Provided data Block Start

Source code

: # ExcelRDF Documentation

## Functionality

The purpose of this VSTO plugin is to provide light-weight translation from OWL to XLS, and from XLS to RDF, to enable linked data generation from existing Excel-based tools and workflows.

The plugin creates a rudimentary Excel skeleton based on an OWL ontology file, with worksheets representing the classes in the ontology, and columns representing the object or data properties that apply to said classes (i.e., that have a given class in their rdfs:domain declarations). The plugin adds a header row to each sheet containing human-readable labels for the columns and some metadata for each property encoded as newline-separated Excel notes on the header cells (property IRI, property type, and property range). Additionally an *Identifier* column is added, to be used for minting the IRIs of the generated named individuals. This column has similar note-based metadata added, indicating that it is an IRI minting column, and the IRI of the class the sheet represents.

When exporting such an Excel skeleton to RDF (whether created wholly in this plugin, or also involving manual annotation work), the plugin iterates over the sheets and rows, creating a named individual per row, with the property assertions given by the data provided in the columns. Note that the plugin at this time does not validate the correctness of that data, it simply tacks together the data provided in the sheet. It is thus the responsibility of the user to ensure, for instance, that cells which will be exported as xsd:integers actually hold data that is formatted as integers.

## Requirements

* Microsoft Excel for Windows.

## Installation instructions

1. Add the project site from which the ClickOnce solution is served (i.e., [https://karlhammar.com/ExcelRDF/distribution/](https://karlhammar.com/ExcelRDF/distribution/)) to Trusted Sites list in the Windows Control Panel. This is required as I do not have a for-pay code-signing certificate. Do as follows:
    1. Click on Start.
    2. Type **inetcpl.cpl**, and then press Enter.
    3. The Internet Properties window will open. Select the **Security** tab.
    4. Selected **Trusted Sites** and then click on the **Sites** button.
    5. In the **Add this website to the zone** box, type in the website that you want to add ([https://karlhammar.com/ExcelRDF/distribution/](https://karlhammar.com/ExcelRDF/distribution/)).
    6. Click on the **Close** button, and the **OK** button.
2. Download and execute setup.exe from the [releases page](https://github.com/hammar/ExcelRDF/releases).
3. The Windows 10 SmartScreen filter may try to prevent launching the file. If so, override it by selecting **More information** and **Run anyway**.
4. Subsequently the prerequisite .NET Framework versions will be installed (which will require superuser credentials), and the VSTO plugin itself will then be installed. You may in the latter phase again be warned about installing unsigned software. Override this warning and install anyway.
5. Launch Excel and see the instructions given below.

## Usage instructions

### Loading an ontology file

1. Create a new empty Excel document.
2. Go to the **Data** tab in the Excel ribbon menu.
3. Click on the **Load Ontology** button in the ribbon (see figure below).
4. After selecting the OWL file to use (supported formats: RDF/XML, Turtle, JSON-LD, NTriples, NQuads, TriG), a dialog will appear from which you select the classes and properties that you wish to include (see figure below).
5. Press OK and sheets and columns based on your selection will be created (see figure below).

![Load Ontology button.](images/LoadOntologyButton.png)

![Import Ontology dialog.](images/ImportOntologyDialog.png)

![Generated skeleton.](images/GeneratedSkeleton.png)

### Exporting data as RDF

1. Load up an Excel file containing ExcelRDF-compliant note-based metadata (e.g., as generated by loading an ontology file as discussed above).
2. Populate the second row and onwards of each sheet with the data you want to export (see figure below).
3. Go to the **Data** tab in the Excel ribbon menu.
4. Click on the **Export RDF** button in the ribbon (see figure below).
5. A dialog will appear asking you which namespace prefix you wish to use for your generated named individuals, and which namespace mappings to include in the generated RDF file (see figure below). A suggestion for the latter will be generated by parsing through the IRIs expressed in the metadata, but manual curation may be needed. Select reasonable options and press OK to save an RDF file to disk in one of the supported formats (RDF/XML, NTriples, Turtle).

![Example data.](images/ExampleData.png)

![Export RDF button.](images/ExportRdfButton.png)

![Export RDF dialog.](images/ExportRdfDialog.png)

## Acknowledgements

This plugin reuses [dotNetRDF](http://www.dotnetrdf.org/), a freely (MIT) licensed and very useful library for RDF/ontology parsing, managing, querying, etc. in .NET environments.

Provided data Block End

• [What you will do] Output each line of the records above exactly, beginning at the first, and stop once the line containing "The plugin creates" has been output.

• [Expected answer]
Source code

: # ExcelRDF Documentation

## Functionality

The purpose of this VSTO plugin is to provide light-weight translation from OWL to XLS, and from XLS to RDF, to enable linked data generation from existing Excel-based tools and workflows.

The plugin creates a rudimentary Excel skeleton based on an OWL ontology file, with worksheets representing the classes in the ontology, and columns representing the object or data properties that apply to said classes (i.e., that have a given class in their rdfs:domain declarations). The plugin adds a header row to each sheet containing human-readable labels for the columns and some metadata for each property encoded as newline-separated Excel notes on the header cells (property IRI, property type, and property range). Additionally an *Identifier* column is added, to be used for minting the IRIs of the generated named individuals. This column has similar note-based metadata added, indicating that it is an IRI minting column, and the IRI of the class the sheet represents.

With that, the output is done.